Ten years ago, people all over the world--and especially Americans--were shaken by an Associated Press photo of a tiny girl lying in a C-ration box in Saigon.
She was 3 years old and weighed 12 pounds. She and her brother had been set out in the street by their beggar mother.
It was one of those images you could never wipe from your mind. It was the tragedy of war. It was Vietnam.
Yesterday the same girl came skipping down the walk at the White House and met the president. She asked him his grandson's name and gave the first lady a white carnation. Then, while the press corps recorded every move, she and her adoptive mother, Evelyn Warren Heil of Springfield, Ohio, went into the Oval Office with the Reagans to meet Chick Harrity, the man who took the original photo.
Nhanny, or Nhan Martha Frances Heil, is 12 years old now and blooming with health. Nhan is Vietnamese for "a thousand blessings." She got a jar of jellybeans and a pin from the president, who had invited her to Washington. Her mother got two $5,000 checks from insurance magnate W. Clement Stone to help the Warren Center of Learning in Springfield where Evelyn Heil, a retired teacher, has been educating the girl and 13 other children with learning problems.

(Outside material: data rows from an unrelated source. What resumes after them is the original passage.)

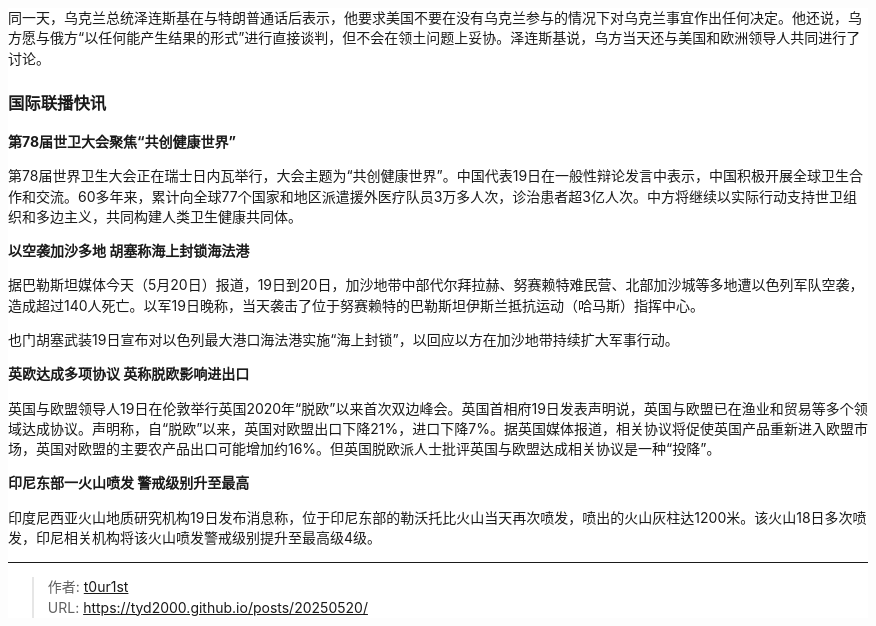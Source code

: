 同一天，乌克兰总统泽连斯基在与特朗普通话后表示，他要求美国不要在没有乌克兰参与的情况下对乌克兰事宜作出任何决定。他还说，乌方愿与俄方“以任何能产生结果的形式”进行直接谈判，但不会在领土问题上妥协。泽连斯基说，乌方当天还与美国和欧洲领导人共同进行了讨论。

<iframe
    width="100%"
    height="450"
    src="https://content-static.cctvnews.cctv.com/snow-book/video.html?item_id=3651930736220599220&track_id=550610B7-D769-4309-9633-4A4AA6F91A7B_769444497026"
></iframe>

### 国际联播快讯

**第78届世卫大会聚焦“共创健康世界”**

第78届世界卫生大会正在瑞士日内瓦举行，大会主题为“共创健康世界”。中国代表19日在一般性辩论发言中表示，中国积极开展全球卫生合作和交流。60多年来，累计向全球77个国家和地区派遣援外医疗队员3万多人次，诊治患者超3亿人次。中方将继续以实际行动支持世卫组织和多边主义，共同构建人类卫生健康共同体。

**以空袭加沙多地 胡塞称海上封锁海法港**

据巴勒斯坦媒体今天（5月20日）报道，19日到20日，加沙地带中部代尔拜拉赫、努赛赖特难民营、北部加沙城等多地遭以色列军队空袭，造成超过140人死亡。以军19日晚称，当天袭击了位于努赛赖特的巴勒斯坦伊斯兰抵抗运动（哈马斯）指挥中心。

也门胡塞武装19日宣布对以色列最大港口海法港实施“海上封锁”，以回应以方在加沙地带持续扩大军事行动。

**英欧达成多项协议 英称脱欧影响进出口**

英国与欧盟领导人19日在伦敦举行英国2020年“脱欧”以来首次双边峰会。英国首相府19日发表声明说，英国与欧盟已在渔业和贸易等多个领域达成协议。声明称，自“脱欧”以来，英国对欧盟出口下降21%，进口下降7%。据英国媒体报道，相关协议将促使英国产品重新进入欧盟市场，英国对欧盟的主要农产品出口可能增加约16%。但英国脱欧派人士批评英国与欧盟达成相关协议是一种“投降”。

**印尼东部一火山喷发 警戒级别升至最高**

印度尼西亚火山地质研究机构19日发布消息称，位于印尼东部的勒沃托比火山当天再次喷发，喷出的火山灰柱达1200米。该火山18日多次喷发，印尼相关机构将该火山喷发警戒级别提升至最高级4级。

<iframe
    width="100%"
    height="450"
    src="https://content-static.cctvnews.cctv.com/snow-book/video.html?item_id=9569846891824438546&track_id=144FA8BD-B15B-411B-81F4-76D4F57FDD1C_769444503278"
></iframe>


---

> 作者: [t0ur1st](https://github.com/tyd2000)  
> URL: https://tyd2000.github.io/posts/20250520/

It had been a long day for Nhanny. She was so excited she slept only two hours the night before, and after landing in Washington yesterday morning it had been one thing after another.
"How do you feel?" reporters asked her in a brief meeting afterward.
"Sleepy," she said. She put her head on her mother's shoulder. She wants to go to the zoo, she said. The two of them are staying with a former teacher at the school who moved here from Ohio. They will go home tomorrow after a visit to Mount Vernon. The trip was paid for by a magazine that featured Nhanny's story.
When American donations brought her out of Vietnam to Houston for heart surgery, Nhanny suffered from malnutrition, shrapnel wounds and burn scars, badly infected ears, rotted teeth. Heil saw the famous picture and, though she has four children of her own, began a three-year campaign to adopt the child.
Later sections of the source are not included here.